Soy ese chico del barrio al que miras sin ver. Ese tío de pinta tan normal que viaja contigo en el metro cada mañana. A las siete, de lunes a viernes. El que lleva un libro de Bécquer que nunca abre. El que se pasa de estación para seguirte hasta la tuya, y luego coge otro tren de vuelta para llegar a su destino echando el bofe.

Cuando te me vienes a la cabeza ya solo existes tú. Mi madre se desespera —«¡No me comes nada, hijo! Te me vas a quedar en los huesos»—. En el curro, el jefe me llama la atención cada dos por tres —«¡Despierta chaval, que estás en Babia!». Cualquier día me echa—. Hasta Susi, mi novia de toda la vida, me lo dice en nuestros momentos de intimidad: «Vuelve, Paco, y aplícate a lo que estamos».

Es pensar en ti, y el mundo desaparece. ¿Te creerás que el viernes, cuando salgo de trabajar, empiezo a contar las horas que faltan para verte en el andén el lunes a las siete de la mañana? Ni que esté de cañas con los colegas, ni haciendo cositas con la Susi, en una pensión del centro, nuestro nidito de amor.

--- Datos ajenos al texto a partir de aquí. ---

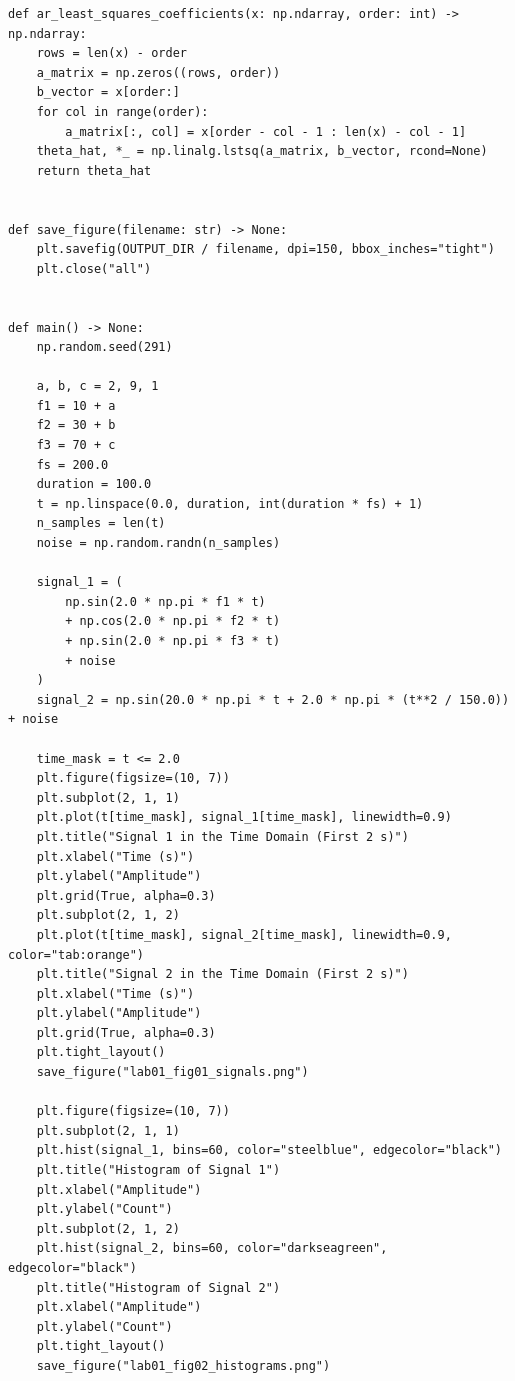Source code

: \documentclass[12pt, a4paper]{article}
\begin{document}
\begin{lstlisting}[caption={Imports, helper functions, signal construction, and time-domain plots for Lab 01.}, label={lst:lab01_time}]
def ar_least_squares_coefficients(x: np.ndarray, order: int) -> np.ndarray:
    rows = len(x) - order
    a_matrix = np.zeros((rows, order))
    b_vector = x[order:]
    for col in range(order):
        a_matrix[:, col] = x[order - col - 1 : len(x) - col - 1]
    theta_hat, *_ = np.linalg.lstsq(a_matrix, b_vector, rcond=None)
    return theta_hat


def save_figure(filename: str) -> None:
    plt.savefig(OUTPUT_DIR / filename, dpi=150, bbox_inches="tight")
    plt.close("all")


def main() -> None:
    np.random.seed(291)

    a, b, c = 2, 9, 1
    f1 = 10 + a
    f2 = 30 + b
    f3 = 70 + c
    fs = 200.0
    duration = 100.0
    t = np.linspace(0.0, duration, int(duration * fs) + 1)
    n_samples = len(t)
    noise = np.random.randn(n_samples)

    signal_1 = (
        np.sin(2.0 * np.pi * f1 * t)
        + np.cos(2.0 * np.pi * f2 * t)
        + np.sin(2.0 * np.pi * f3 * t)
        + noise
    )
    signal_2 = np.sin(20.0 * np.pi * t + 2.0 * np.pi * (t**2 / 150.0)) + noise

    time_mask = t <= 2.0
    plt.figure(figsize=(10, 7))
    plt.subplot(2, 1, 1)
    plt.plot(t[time_mask], signal_1[time_mask], linewidth=0.9)
    plt.title("Signal 1 in the Time Domain (First 2 s)")
    plt.xlabel("Time (s)")
    plt.ylabel("Amplitude")
    plt.grid(True, alpha=0.3)
    plt.subplot(2, 1, 2)
    plt.plot(t[time_mask], signal_2[time_mask], linewidth=0.9, color="tab:orange")
    plt.title("Signal 2 in the Time Domain (First 2 s)")
    plt.xlabel("Time (s)")
    plt.ylabel("Amplitude")
    plt.grid(True, alpha=0.3)
    plt.tight_layout()
    save_figure("lab01_fig01_signals.png")

    plt.figure(figsize=(10, 7))
    plt.subplot(2, 1, 1)
    plt.hist(signal_1, bins=60, color="steelblue", edgecolor="black")
    plt.title("Histogram of Signal 1")
    plt.xlabel("Amplitude")
    plt.ylabel("Count")
    plt.subplot(2, 1, 2)
    plt.hist(signal_2, bins=60, color="darkseagreen", edgecolor="black")
    plt.title("Histogram of Signal 2")
    plt.xlabel("Amplitude")
    plt.ylabel("Count")
    plt.tight_layout()
    save_figure("lab01_fig02_histograms.png")
\end{lstlisting}
\end{document}
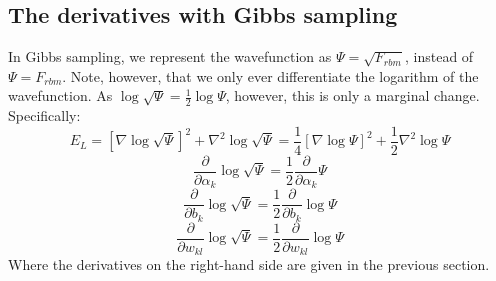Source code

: \documentclass[a4paper, 10pt]{article}
\begin{document}
\begin{appendices}
	\subsection{The derivatives with Gibbs sampling}
	In Gibbs sampling, we represent the wavefunction as $\Psi=\sqrt{F_{rbm}}$, instead of $\Psi=F_{rbm}$. Note, however, that we only ever differentiate the logarithm of the wavefunction. As $\log \sqrt{\Psi}=\frac{1}{2}\log \Psi$, however, this is only a marginal change. Specifically:
	\begin{equation}
	E_L=[\nabla \log \sqrt{\Psi}]^2 + \nabla^2 \log \sqrt{\Psi} =\frac{1}{4}[\nabla \log \Psi]^2 +\frac{1}{2}\nabla^2 \log \Psi
	\end{equation}
	\begin{equation}
	\frac{\partial }{\partial \alpha_k}\log \sqrt{\Psi}=\frac{1}{2}\frac{\partial }{\partial \alpha_k}\Psi
	\end{equation}
	\begin{equation}
	\frac{\partial }{\partial b_k}\log \sqrt{\Psi}=\frac{1}{2}\frac{\partial }{\partial b_k}\log \Psi 
	\end{equation}
	\begin{equation}
	\frac{\partial}{\partial w_{kl}}\log \sqrt{\Psi}=\frac{1}{2}\frac{\partial}{\partial w_{kl}}\log \Psi
	\end{equation}
	Where the derivatives on the right-hand side are given in the previous section.
	\end{appendices}
\end{document}
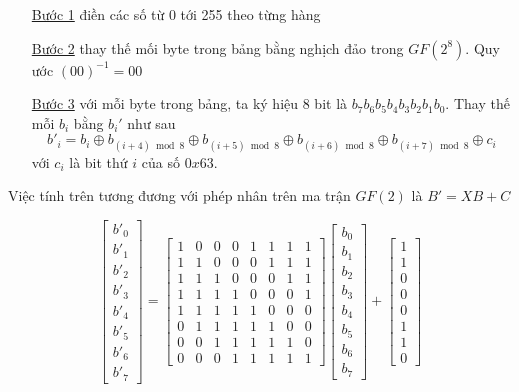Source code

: \begin{itemize}
    \item [\underline{Bước 1}] điền các số từ 0 tới 255 theo từng hàng
    \item [\underline{Bước 2}] thay thế mối byte trong bảng bằng nghịch đảo trong $GF(2^8)$. Quy ước $(00)^{-1} = 00$
    \item [\underline{Bước 3}] với mỗi byte trong bảng, ta ký hiệu 8 bit là $b_7 b_6 b_5 b_4 b_3 b_2 b_1 b_0$. Thay thế mỗi $b_i$ bằng $b_i'$ như sau
    \[ b'_i = b_i \oplus b_{(i+4) \bmod 8} \oplus b_{(i+5) \bmod 8} \oplus b_{(i+6) \bmod 8} \oplus b_{(i+7) \bmod 8} \oplus c_i \]
    với $c_i$ là bit thứ $i$ của số $0x63$.
\end{itemize}

Việc tính trên tương đương với phép nhân trên ma trận $GF(2)$ là $B' = XB + C$

\[ \begin{bmatrix}
    b'_0 \\ b'_1 \\ b'_2 \\ b'_3 \\ b'_4 \\ b'_5 \\ b'_6 \\ b'_7
\end{bmatrix} = 
\begin{bmatrix}
    1 & 0 & 0 & 0 & 1 & 1 & 1 & 1 \\
    1 & 1 & 0 & 0 & 0 & 1 & 1 & 1 \\
    1 & 1 & 1 & 0 & 0 & 0 & 1 & 1 \\
    1 & 1 & 1 & 1 & 0 & 0 & 0 & 1 \\
    1 & 1 & 1 & 1 & 1 & 0 & 0 & 0 \\
    0 & 1 & 1 & 1 & 1 & 1 & 0 & 0 \\
    0 & 0 & 1 & 1 & 1 & 1 & 1 & 0 \\
    0 & 0 & 0 & 1 & 1 & 1 & 1 & 1
\end{bmatrix} 
\begin{bmatrix}
    b_0 \\ b_1 \\ b_2 \\ b_3 \\ b_4 \\ b_5 \\ b_6 \\ b_7
\end{bmatrix} + 
\begin{bmatrix}
    1 \\ 1 \\ 0 \\ 0 \\ 0 \\ 1 \\ 1 \\ 0
\end{bmatrix}\]

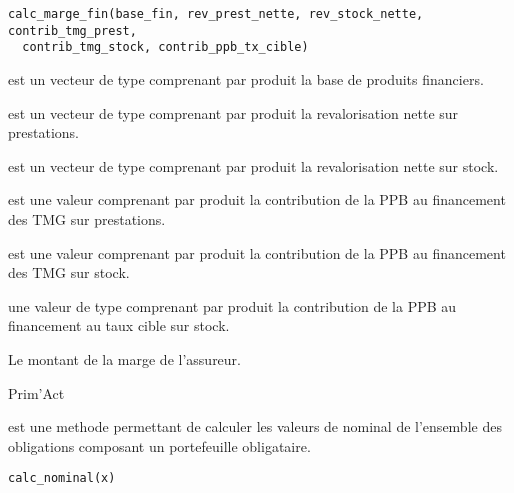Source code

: \documentclass[a4paper]{book}
\begin{document}
%
\begin{Usage}
\begin{verbatim}
calc_marge_fin(base_fin, rev_prest_nette, rev_stock_nette, contrib_tmg_prest,
  contrib_tmg_stock, contrib_ppb_tx_cible)
\end{verbatim}
\end{Usage}
%
\begin{Arguments}
\begin{ldescription}
\item[\code{base\_fin}] est un vecteur de type  comprenant par produit la base de produits financiers.

\item[\code{rev\_prest\_nette}] est un vecteur de type  comprenant par produit
la revalorisation nette sur prestations.

\item[\code{rev\_stock\_nette}] est un vecteur de type  comprenant par produit
la revalorisation nette sur stock.

\item[\code{contrib\_tmg\_prest}] est une valeur  comprenant par produit
la contribution de la PPB au financement des TMG sur prestations.

\item[\code{contrib\_tmg\_stock}] est une valeur  comprenant par produit
la contribution de la PPB au financement des TMG sur stock.

\item[\code{contrib\_ppb\_tx\_cible}] une valeur de type  comprenant par produit
la contribution de la PPB au financement au taux cible sur stock.
\end{ldescription}
\end{Arguments}
%
\begin{Value}
Le montant de la marge de l'assureur.
\end{Value}
%
\begin{Author}\relax
Prim'Act
\end{Author}
%
\begin{Description}\relax
{} est une methode permettant de calculer les valeurs de nominal de l'ensemble des obligations
composant un portefeuille obligataire.
\end{Description}
%
\begin{Usage}
\begin{verbatim}
calc_nominal(x)
\end{verbatim}
\end{Usage}
\end{document}
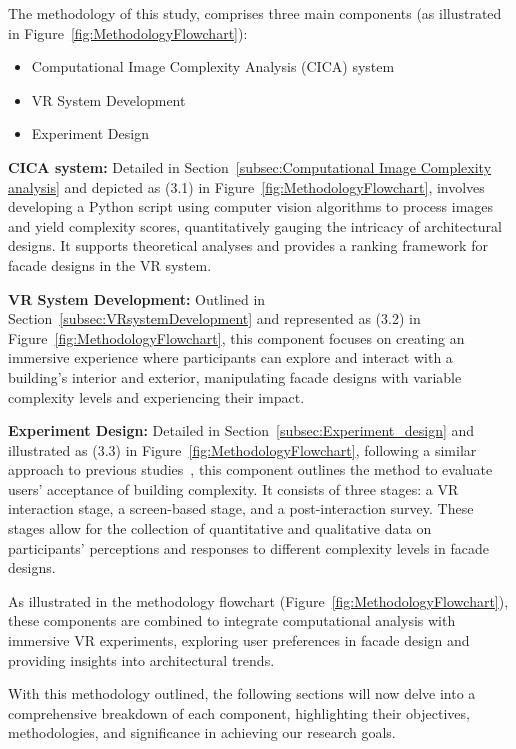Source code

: The methodology of this study, comprises three main components (as illustrated in  Figure~\ref{fig:MethodologyFlowchart}):

\begin{itemize}
    \item Computational Image Complexity Analysis (CICA) system
    \item VR System Development
    \item Experiment Design
\end{itemize}

\textbf{CICA system:} Detailed in Section~\ref{subsec:Computational Image Complexity analysis} and depicted as (3.1) in Figure~\ref{fig:MethodologyFlowchart}, involves developing a Python script using computer vision algorithms to process images and yield complexity scores, quantitatively gauging the intricacy of architectural designs.
It supports theoretical analyses and provides a ranking framework for facade designs in the VR system.

\textbf{VR System Development:}  Outlined in Section~\ref{subsec:VRsystemDevelopment} and represented as (3.2) in Figure~\ref{fig:MethodologyFlowchart}, this component focuses on creating an immersive experience where participants can explore and interact with a building's interior and exterior, manipulating facade designs with variable complexity levels and experiencing their impact.

\textbf{Experiment Design:} Detailed in Section~\ref{subsec:Experiment_design} and illustrated as (3.3) in Figure~\ref{fig:MethodologyFlowchart}, following a similar approach to previous studies~\cite{Wolfartsberger2019}, this component outlines the method to evaluate users' acceptance of building complexity.
It consists of three stages: a VR interaction stage, a screen-based stage, and a post-interaction survey.
These stages allow for the collection of quantitative and qualitative data on participants' perceptions and responses to different complexity levels in facade designs.

As illustrated in the methodology flowchart (Figure~\ref{fig:MethodologyFlowchart}), these components are combined to integrate computational analysis with immersive VR experiments, exploring user preferences in facade design and providing insights into architectural trends.

With this methodology outlined, the following sections will now delve into a comprehensive breakdown of each component, highlighting their objectives, methodologies, and significance in achieving our research goals.


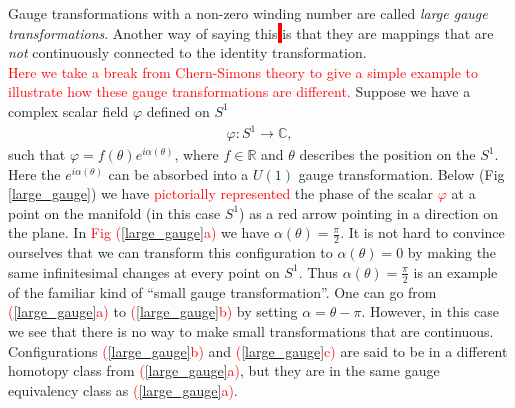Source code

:     Gauge transformations with a non-zero winding number are called \textit{large gauge transformations}. Another way of saying this\colorbox{red}{ } is that they are mappings that are \textit{not} continuously connected to the identity transformation. \\
    \indent \textcolor{red}{Here we take a break from Chern-Simons theory to give a simple example to illustrate how these gauge transformations are different.} Suppose we have a complex scalar field $\varphi$ defined on  $S^1$
    \begin{align}
        \varphi: S^1 \rightarrow \mathbb{C},
    \end{align}
    such that $\varphi = f(\theta) e^{i \alpha(\theta)}$, where $f\in \mathbb{R}$ and $\theta$ describes the position on the $S^1$. Here the $e ^{i \alpha (\theta)}$ can be absorbed into a $U(1)$ gauge transformation. Below (Fig \ref{large_gauge}) we have \textcolor{red}{pictorially represented} the phase of the scalar \textcolor{red}{$\varphi$} at a point on the manifold (in this case $S^1$) as a red arrow pointing in a direction on the plane. In \textcolor{red}{Fig (\ref{large_gauge}a)} we have $\alpha(\theta) = \frac{\pi}{2}$. It is not hard to convince ourselves that we can transform this configuration to $\alpha(\theta) =0$ by making the same infinitesimal changes at every point on $S^1$. Thus $\alpha(\theta) = \frac{\pi}{2}$ is an example of the familiar kind of ``small gauge transformation''. One can go from \textcolor{red}{(\ref{large_gauge}a)} to \textcolor{red}{(\ref{large_gauge}b)} by setting $\alpha =\theta - \pi$. However, in this case we see that there is no way to make small transformations that are continuous. Configurations \textcolor{red}{(\ref{large_gauge}b)} and \textcolor{red}{(\ref{large_gauge}c)} are said to be in a different homotopy class from \textcolor{red}{(\ref{large_gauge}a)}, but they are in the same gauge equivalency class as \textcolor{red}{(\ref{large_gauge}a)}.
    


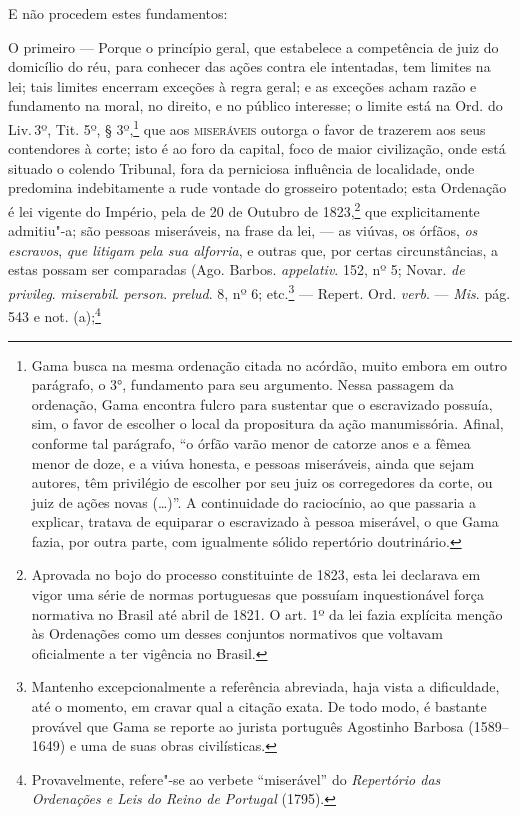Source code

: E não procedem estes fundamentos:

O primeiro --- Porque o princípio geral, que estabelece a competência
de juiz do domicílio do réu, para conhecer das ações contra ele
intentadas, tem limites na lei; tais limites encerram exceções à regra
geral; e as exceções acham razão e fundamento na moral, no direito, e no
público interesse; o limite está na Ord. do Liv.\,3º, Tit. 5º, §
3º,\footnote{Gama busca na mesma ordenação citada no acórdão, muito
  embora em outro parágrafo, o 3°, fundamento para seu argumento. Nessa
  passagem da ordenação, Gama encontra fulcro para sustentar que o
  escravizado possuía, sim, o favor de escolher o local da propositura
  da ação manumissória. Afinal, conforme tal parágrafo, ``o órfão varão
  menor de catorze anos e a fêmea menor de doze, e a viúva honesta, e
  pessoas miseráveis, ainda que sejam autores, têm privilégio de
  escolher por seu juiz os corregedores da corte, ou juiz de ações novas
  (\ldots{})''. A continuidade do raciocínio, ao que passaria a explicar,
  tratava de equiparar o escravizado à pessoa miserável, o que Gama
  fazia, por outra parte, com igualmente sólido repertório doutrinário.}
que aos \textsc{miseráveis} outorga o favor de trazerem aos seus contendores à
corte; isto é ao foro da capital, foco de maior civilização, onde está
situado o colendo Tribunal, fora da perniciosa influência de localidade,
onde predomina indebitamente a rude vontade do grosseiro potentado; esta
Ordenação é lei vigente do Império, pela de 20 de Outubro de
1823,\footnote{Aprovada no bojo do processo constituinte de 1823, esta
  lei declarava em vigor uma série de normas portuguesas que possuíam
  inquestionável força normativa no Brasil até abril de 1821. O art. 1º
  da lei fazia explícita menção às Ordenações como um desses conjuntos
  normativos que voltavam oficialmente a ter vigência no Brasil.} que
explicitamente admitiu"-a; são pessoas miseráveis, na frase da lei, ---
as viúvas, os órfãos, \emph{os escravos}, \emph{que litigam pela sua
alforria}, e outras que, por certas circunstâncias, a estas possam ser
comparadas (Ago. Barbos. \emph{appelativ}. 152, nº 5; Novar. \emph{de
privileg}. \emph{miserabil}. \emph{person}. \emph{prelud}. 8, nº 6;
etc.\footnote{Mantenho excepcionalmente a referência abreviada, haja
  vista a dificuldade, até o momento, em cravar qual a citação exata. De
  todo modo, é bastante provável que Gama se reporte ao jurista
  português Agostinho Barbosa (1589--1649) e uma de suas obras
  civilísticas.} --- Repert. Ord. \emph{verb}. --- \emph{Mis}. pág. 543 e
not. (a);\footnote{Provavelmente, refere"-se ao verbete ``miserável'' do
  \emph{Repertório das Ordenações e Leis do Reino de Portugal} (1795).}
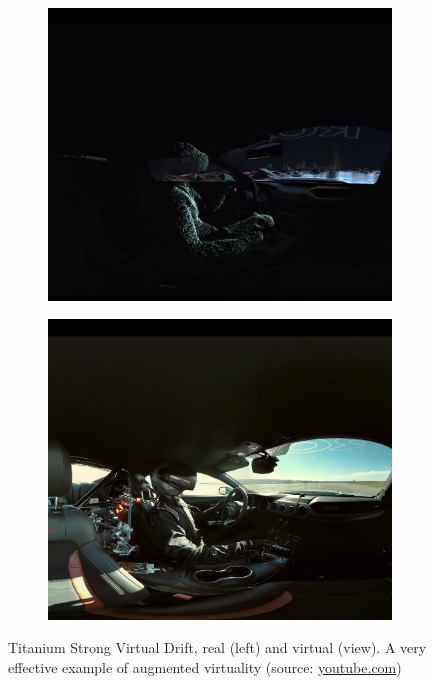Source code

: \begin{figure}
\centering
\begin{subfigure}{0.49\textwidth}    
\centering
\includegraphics[scale=0.5]{pictures/titanium-a}
\end{subfigure}
\begin{subfigure}{0.49\textwidth}
\centering
\includegraphics[scale=0.5]{pictures/titanium-b}
\end{subfigure}
\caption{Titanium Strong Virtual Drift, real (left) and virtual (view). A very effective example of augmented virtuality (source: \href{https://www.youtube.com/watch?v=WJyG76Izk8M}{youtube.com})}
\end{figure}

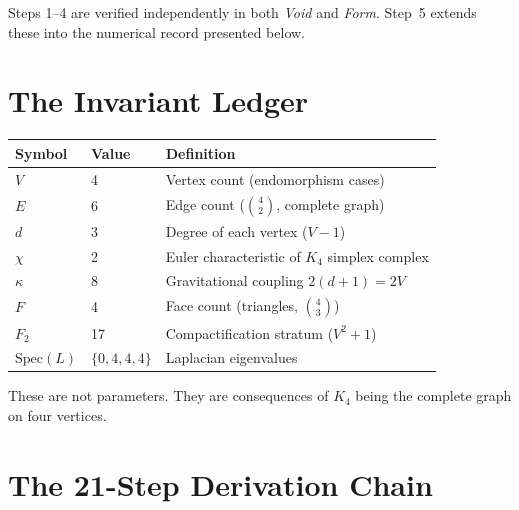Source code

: \documentclass[11pt,a4paper]{article}
\theoremstyle{definition}
\begin{document}
Steps 1--4 are verified independently in both \textit{Void} and
\textit{Form}.  Step~5 extends these into the numerical record
presented below.

\section{The Invariant Ledger}
\label{sec:ledger}

\begin{center}
\renewcommand{\arraystretch}{1.3}
\begin{tabular}{@{}lll@{}}
\toprule
\textbf{Symbol} & \textbf{Value} & \textbf{Definition} \\
\midrule
$V$        & 4  & Vertex count (endomorphism cases) \\
$E$        & 6  & Edge count ($\binom{4}{2}$, complete graph) \\
$d$        & 3  & Degree of each vertex ($V - 1$) \\
$\chi$     & 2  & Euler characteristic of $K_4$ simplex complex \\
$\kappa$   & 8  & Gravitational coupling $2(d+1) = 2V$ \\
$F$        & 4  & Face count (triangles, $\binom{4}{3}$) \\
$F_2$      & 17 & Compactification stratum ($V^2 + 1$) \\
$\mathrm{Spec}(L)$ & $\{0, 4, 4, 4\}$ & Laplacian eigenvalues \\
\bottomrule
\end{tabular}
\end{center}

\noindent These are not parameters.  They are consequences of $K_4$ being the
complete graph on four vertices.

\section{The 21-Step Derivation Chain}
\label{sec:chain}
\end{document}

Solo quiero encontrarme contigo en un vagón de metro, bien petado de gente, y ponerme a tu lado sin que te des cuenta.

Soy este, en este vagón, ahora mismo. Muy cerca de ti. Sintiendo cómo me entras por los ojos y las narices. 

Por las narices, sí. Es lo primero que hago: olerte. Como un perro de caza. Abro las narices, bien abiertas, y respiro hondo. La colonia que llevas, que me recuerda a los limones de los gin-tonics. El gel de ducha que usas, que será de esos de brisa marina, o cualquier gilipollez así, para disimular otros olores que imagino y me ponen a mil.

Ahí empieza el lío, con el gel. Te imagino en la ducha, desnudita, poniéndotelo con la mano por todo el cuerpo. Me siento como si fuera yo, te lo juro. Yo soy tu mano. La que frota esas tetas rotundas que me vuelven loco. Los dedos jugando con los pezones, hasta ponerlos bien, bien tiesos mientras sueltas una risita.

Dos estaciones llevamos. Me acerco un poco más, y ya te rozo. Primero, con una rodilla, tentando el camino, como si aquí no pasase nada. Aún nos quedan ocho paradas.

A ver, estábamos en la ducha…

Sigo por acariciar tu vientre. Me entretengo en curiosear en tu ombligo, a ver qué pasa. De agujero en agujero, continúo bajando y me meto en tu coño. Qué gustito, ¿verdad? Calentito, húmedo, suave. ¿A que te apetece que los dedos se queden ahí un ratito, hurgando en todo lo que hay dentro? Los de una mano para eso, y los de la otra… ¡Uf! No sé. Hay tanto apetecible en ese cuerpazo tuyo, lleno de curvas.

Ese culo prieto, por ejemplo. Es para cogerlo a dos manos y apretar fuerte, clavando dedos.

O los muslos. Llenos, largos. Ahí, tiraría de boca. Labios, lengua, dientes. Entretenimiento no les iba a faltar. Me imagino ir subiendo desde la rodilla, a poquitos, arrancándote gemidos, hasta darme un homenaje con tu conejito.

Cuatro estaciones todavía. Momento de arrimar la cebolleta. ¡Uf! ¡Cómo es esto!

¿Sabes que cuando me bajo del vagón me tiemblan las piernas? Sí, sí. Tengo que sentarme un rato para recuperar el resuello y la compostura. ¡Cómo me gustaría fumarme un piti! El famoso cigarrito de después. Pena que la Susi me hizo dejar el tabaco hace ya un año. Por ti, volvería.

Un día me pillarás, lo sé. Se me vendrán de golpe las ganas de montarte por las bravas, y haré cualquier tontería. Se armará un pollo. Chillarás, me insultarás. Hasta puede que me sueltes una hostia. Que venga un segurata, y acabe en comisaría. Que pierda el curro y a Susi, y mi madre se lleve un disgusto de muerte.

¿Y qué?

Ya me ocuparé de eso cuando llegue. Si llega. 

De momento, me preocuparé de encontrar un váter. Para cascármela y aliviarme, mientras leo rimas de Bécquer. Como cada vez que pienso en ti.